FreshBI

View Original

Follow Along an Azure Data Factory Migration Process:


An Azure Data Factory Example 

Hello again, if you read our last blog, you will remember that we outlined three of the most common scenarios that we find our partners in need of Azure Data Factory. We also showed you the architecture required to bring their solutions to life. Today our goal is to make our way all the way through the process of using Azure Data Factory to migrate an existing Amazon S3 database into the Azure Cloud and consume it using PowerBI.

Data Factory is a Microsoft’s Cloud Extract Transform and Load (ETL) tool available on the Azure cloud. It allows us to extract data from cloud or on-premise data sources, transform it, and then load it into other cloud or on-premise locations. Azure Data Factory is an orchestration tool that can enables east composition of a modern analytics solution. Here is Microsoft’s definition:

Azure Data Factory is a cloud-based data integration service that allows you to create data driven workflows in the cloud that orchestrate and automate data movement and data transformation.

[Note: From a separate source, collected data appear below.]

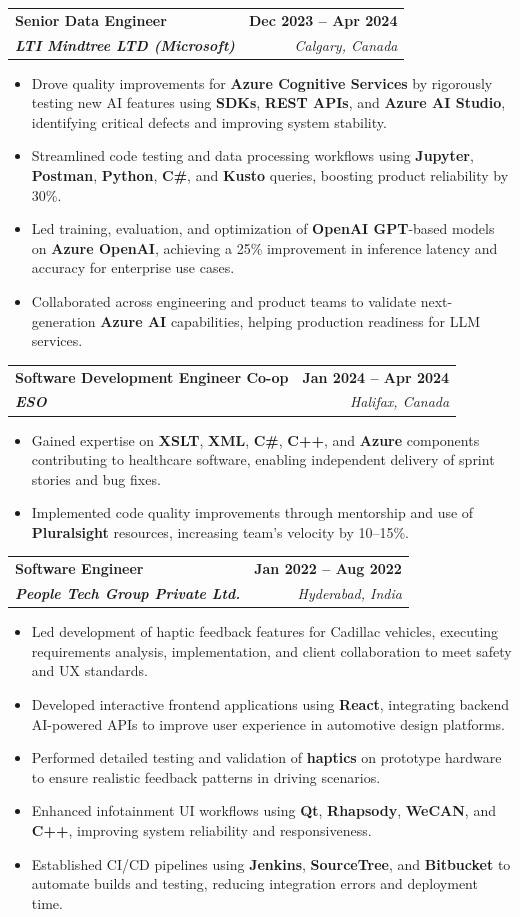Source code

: \documentclass[letterpaper,11pt]{article}
\makeatletter
\newcommand{\resumeItem}[1]{
  \item\small{
    {#1 \vspace{-2pt}}
  }
}
\newcommand{\resumeSubheading}[4]{
  \vspace{-2pt}\item
    \begin{tabular*}{1.0\textwidth}[t]{l@{\extracolsep{\fill}}r}
      \textbf{#1} & \textbf{\small #2} \\
      \textit{\small#3} & \textit{\small #4} \\
    \end{tabular*}\vspace{-7pt}
}
\newcommand{\resumeItemListStart}{\begin{itemize}}
\newcommand{\resumeItemListEnd}{\end{itemize}\vspace{-5pt}}
\makeatother
\begin{document}
    \resumeSubheading
      {\textbf{Senior Data Engineer}}{\textbf{Dec 2023 -- Apr 2024}}
      {\textbf{LTI Mindtree LTD (Microsoft)}}{Calgary, Canada}
      \resumeItemListStart
        \resumeItem{Drove quality improvements for \textbf{Azure Cognitive Services} by rigorously testing new AI features using \textbf{SDKs}, \textbf{REST APIs}, and \textbf{Azure AI Studio}, identifying critical defects and improving system stability.}
        \resumeItem{Streamlined code testing and data processing workflows using \textbf{Jupyter}, \textbf{Postman}, \textbf{Python}, \textbf{C\#}, and \textbf{Kusto} queries, boosting product reliability by 30\%.}
        \resumeItem{Led training, evaluation, and optimization of \textbf{OpenAI GPT}-based models on \textbf{Azure OpenAI}, achieving a 25\% improvement in inference latency and accuracy for enterprise use cases.}
        \resumeItem{Collaborated across engineering and product teams to validate next-generation \textbf{Azure AI} capabilities, helping production readiness for LLM services.}
      \resumeItemListEnd
    
    \resumeSubheading
      {\textbf{Software Development Engineer Co-op}}{\textbf{Jan 2024 -- Apr 2024}}
      {\textbf{ESO}}{Halifax, Canada}
      \resumeItemListStart
        \resumeItem{Gained expertise on \textbf{XSLT}, \textbf{XML}, \textbf{C\#}, \textbf{C++}, and \textbf{Azure} components contributing to healthcare software, enabling independent delivery of sprint stories and bug fixes.}
        \resumeItem{Implemented code quality improvements through mentorship and use of \textbf{Pluralsight} resources, increasing team's velocity by 10--15\%.}
      \resumeItemListEnd

    \resumeSubheading
      {\textbf{Software Engineer}}{\textbf{Jan 2022 -- Aug 2022}}
      {\textbf{People Tech Group Private Ltd.}}{Hyderabad, India}
      \resumeItemListStart
        \resumeItem{Led development of haptic feedback features for Cadillac vehicles, executing requirements analysis, implementation, and client collaboration to meet safety and UX standards.}
        \resumeItem{Developed interactive frontend applications using \textbf{React}, integrating backend AI-powered APIs to improve user experience in automotive design platforms.}
        \resumeItem{Performed detailed testing and validation of \textbf{haptics} on prototype hardware to ensure realistic feedback patterns in driving scenarios.}
        \resumeItem{Enhanced infotainment UI workflows using \textbf{Qt}, \textbf{Rhapsody}, \textbf{WeCAN}, and \textbf{C++}, improving system reliability and responsiveness.}
        \resumeItem{Established CI/CD pipelines using \textbf{Jenkins}, \textbf{SourceTree}, and \textbf{Bitbucket} to automate builds and testing, reducing integration errors and deployment time.}
      \resumeItemListEnd
\end{document}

Below is an illustration that helps to solidify Azure Data Factories place in the process. Data travels through its pipelines which include DataBricks, Blob storage and more.

There are two versions of Azure Data Factory available.

Version 1

  • Time-series based

  • Schedules driven by dataset availability

  • Developed using Visual Studio

  • Good Cloud Data Integration Tool

Version 2

  • General purpose

  • Explicit and Tumbling-window scheduling

  • Awesome Cloud Data Integration Tool

If you are going to use or explore Azure Data Factory then we suggest you start with version two. Version 2 allows us to use Azure data factory in the same fashion as a tradition ELT tool. It can fulfill organizational Data Warehouse needs though drag and drop activities.

Azure QuickStart Templates

Azure QuickStart Templates allow you to deploy Azure resources, including Data Factory, via Azure Resource Manager. These are templates built by Microsoft and their community partners and will help you build your solution faster. You can visit Azure GitHub and find available templates.

Here are some Data Factory templates available to you:

  • Copy data from Azure Blob Storage to Azure SQL Db with Stored

  • Copy data from Azure Blob Storage to Azure SQL

  • Two-Activity Chained Data Factory

  • Create a pipeline to transform data by running Hive

  • Azure Data Factory to copy data from Salesforce to Azure

  • Copy data from one folder to another folder in an Azure Blob

  • Copy data from on-premises SQL Server to Azure Blob

  • Provision Azure SSIS integration

  • Copy data from one folder to another folder in an Azure Blob Storage 

Creating Data Factory Pipeline

As you can see, there are plenty of applications for Data Factory. So lets see one!

We are going to go through an example of moving our data from Amazon S3 to an Azure Database using Azure Data Factory. This will demonstrate the power and convenience of Data Factory. The process we will go through is very common and we are hoping that it will help you in your next data migration.

The architecture we are aiming to accomplish will look like the following:

Its time to get started with Azure Data Factory

Lets walk through the 20 steps below to see how we can create our desired architecture.

Step 1: Create a Data Factory

The first step is to login to the Azure portal https://portal.azure.com and then navigate the Azure Data Factory service under Analytics:

Clicking Add to create a new Data Factory. Once you are prompted, fill the form and click Create.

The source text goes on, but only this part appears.